圖1.DeepOBP:毫秒級(jí)響應(yīng)預(yù)測(cè),多場(chǎng)景精準(zhǔn)適配
針對(duì)海上橋梁面臨的風(fēng)、浪、地震等多源荷載耦合挑戰(zhàn),研究團(tuán)隊(duì)首先提出了基于長(zhǎng)短期記憶網(wǎng)絡(luò)(LSTM)的編碼器-解碼器架構(gòu)DeepOBP,融合結(jié)構(gòu)靜態(tài)特征與動(dòng)態(tài)荷載信息,實(shí)現(xiàn)非線(xiàn)性結(jié)構(gòu)響應(yīng)的毫秒級(jí)精準(zhǔn)預(yù)測(cè)。
該模型通過(guò)三大核心設(shè)計(jì)突破傳統(tǒng)局限:一是采用頻率注意力LSTM模塊(FA-LSTM),融合傅里葉變換與可學(xué)習(xí)濾波器,同時(shí)捕捉時(shí)域依賴(lài)與頻域特征;二是構(gòu)建多分支注意力融合機(jī)制,適配不同荷載輸入組合,可動(dòng)態(tài)增減輸入分支以適應(yīng)復(fù)雜場(chǎng)景;三是引入多任務(wù)學(xué)習(xí)策略,以全時(shí)序響應(yīng)預(yù)測(cè)為主任務(wù),結(jié)合峰值振幅與頻域特征預(yù)測(cè)輔助訓(xùn)練,通過(guò)不確定性加權(quán)自動(dòng)平衡任務(wù)優(yōu)先級(jí)。
實(shí)驗(yàn)驗(yàn)證顯示,在正常運(yùn)營(yíng)與多災(zāi)害耦合場(chǎng)景下,DeepOBP的預(yù)測(cè)決定系數(shù)(R2)分別達(dá)到0.93和0.92,均方誤差(MSE)約為5.5×10??mm2,單次推理只需0.044秒,較傳統(tǒng)非線(xiàn)性有限元模擬提速達(dá)幾個(gè)數(shù)量級(jí),實(shí)現(xiàn)了“毫秒級(jí)響應(yīng)、高精度預(yù)測(cè)”的研究目標(biāo)。

圖2.Inverse DeepOBP:實(shí)現(xiàn)效率突破,快速反演識(shí)別
基于DeepOBP的高效預(yù)測(cè)能力和自動(dòng)微分特性,研究團(tuán)隊(duì)進(jìn)一步開(kāi)發(fā)可微分逆分析框架逆深度海洋橋梁預(yù)測(cè)模型(Inverse DeepOBP),將深度學(xué)習(xí)代理模型與梯度優(yōu)化算法相結(jié)合,實(shí)現(xiàn)結(jié)構(gòu)參數(shù)的快速反演。
該框架通過(guò)時(shí)間歷程分析誤差(ETHA)構(gòu)建目標(biāo)函數(shù),引入L1正則化緩解反問(wèn)題不適定性,利用神經(jīng)網(wǎng)絡(luò)的可微特性高效計(jì)算梯度,指導(dǎo)結(jié)構(gòu)參數(shù)迭代更新。

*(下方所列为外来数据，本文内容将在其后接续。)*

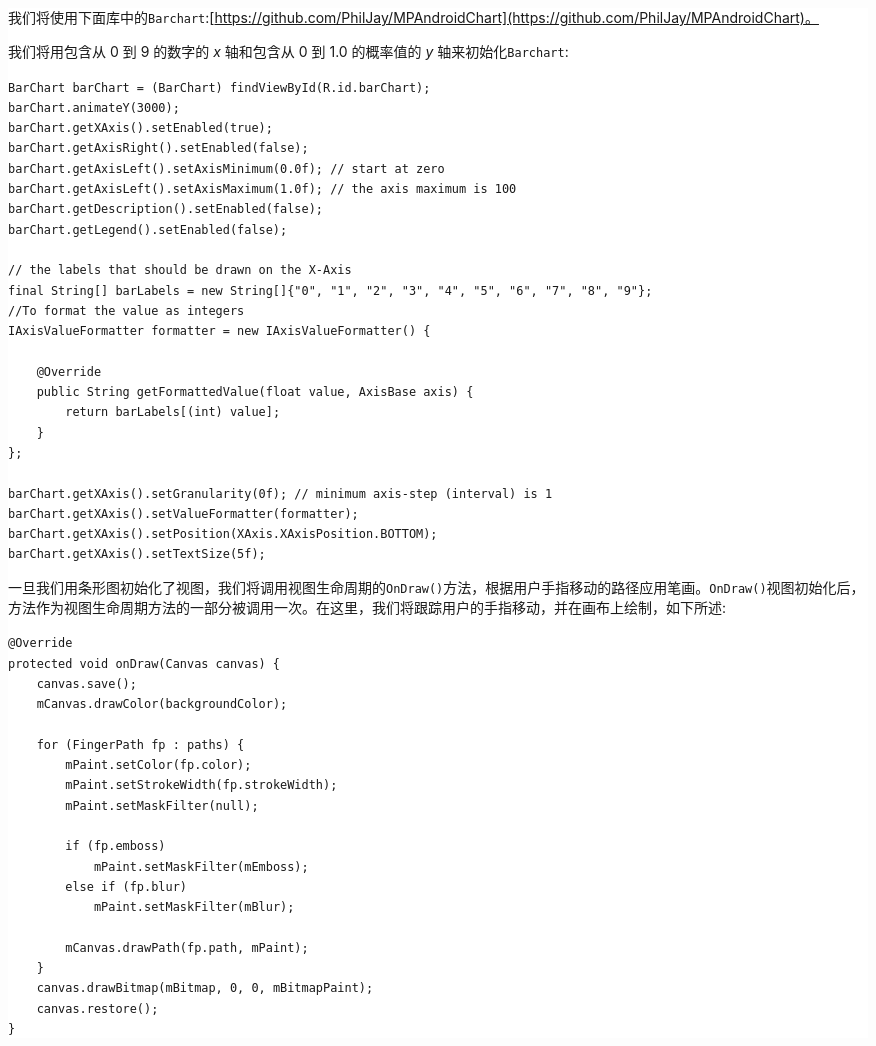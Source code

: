 我们将使用下面库中的`Barchart`:[https://github.com/PhilJay/MPAndroidChart](https://github.com/PhilJay/MPAndroidChart)。

我们将用包含从 0 到 9 的数字的 *x* 轴和包含从 0 到 1.0 的概率值的 *y* 轴来初始化`Barchart`:

```
BarChart barChart = (BarChart) findViewById(R.id.barChart);
barChart.animateY(3000);
barChart.getXAxis().setEnabled(true);
barChart.getAxisRight().setEnabled(false);
barChart.getAxisLeft().setAxisMinimum(0.0f); // start at zero
barChart.getAxisLeft().setAxisMaximum(1.0f); // the axis maximum is 100
barChart.getDescription().setEnabled(false);
barChart.getLegend().setEnabled(false);

// the labels that should be drawn on the X-Axis
final String[] barLabels = new String[]{"0", "1", "2", "3", "4", "5", "6", "7", "8", "9"};
//To format the value as integers
IAxisValueFormatter formatter = new IAxisValueFormatter() {

    @Override
    public String getFormattedValue(float value, AxisBase axis) {
        return barLabels[(int) value];
    }
};

barChart.getXAxis().setGranularity(0f); // minimum axis-step (interval) is 1
barChart.getXAxis().setValueFormatter(formatter);
barChart.getXAxis().setPosition(XAxis.XAxisPosition.BOTTOM);
barChart.getXAxis().setTextSize(5f);

```

一旦我们用条形图初始化了视图，我们将调用视图生命周期的`OnDraw()`方法，根据用户手指移动的路径应用笔画。`OnDraw()`视图初始化后，方法作为视图生命周期方法的一部分被调用一次。在这里，我们将跟踪用户的手指移动，并在画布上绘制，如下所述:

```
@Override
protected void onDraw(Canvas canvas) {
    canvas.save();
    mCanvas.drawColor(backgroundColor);

    for (FingerPath fp : paths) {
        mPaint.setColor(fp.color);
        mPaint.setStrokeWidth(fp.strokeWidth);
        mPaint.setMaskFilter(null);

        if (fp.emboss)
            mPaint.setMaskFilter(mEmboss);
        else if (fp.blur)
            mPaint.setMaskFilter(mBlur);

        mCanvas.drawPath(fp.path, mPaint);
    }
    canvas.drawBitmap(mBitmap, 0, 0, mBitmapPaint);
    canvas.restore();
}
```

案例驗(yàn)證顯示,Inverse DeepOBP在損傷識(shí)別任務(wù)中,可以定位橋墩、主梁等關(guān)鍵部位的損傷位置,量化損傷程度,各參數(shù)識(shí)別相對(duì)誤差均控制在7%以?xún)?nèi);在模型校準(zhǔn)任務(wù)中,可實(shí)時(shí)更新結(jié)構(gòu)參數(shù),使響應(yīng)預(yù)測(cè)誤差明顯降低。效率對(duì)比表明,Inverse DeepOBP較基于啟發(fā)式算法的代理模型更新提速10倍以上,較傳統(tǒng)非線(xiàn)性有限元模型更新提速達(dá)幾個(gè)數(shù)量級(jí),為結(jié)構(gòu)健康監(jiān)測(cè)的時(shí)效性提供了關(guān)鍵保障。

圖4.ROM-PINN:物理與數(shù)據(jù)融合,小數(shù)據(jù)+抗噪聲能力升級(jí)
為解決純數(shù)據(jù)驅(qū)動(dòng)模型物理意義缺失的問(wèn)題,研究團(tuán)隊(duì)進(jìn)一步提出降階物理信息神經(jīng)網(wǎng)絡(luò)(ROM-PINN),將非線(xiàn)性降階動(dòng)力學(xué)平衡方程作為物理約束嵌入模型訓(xùn)練,實(shí)現(xiàn)高效且物理一致的響應(yīng)預(yù)測(cè)。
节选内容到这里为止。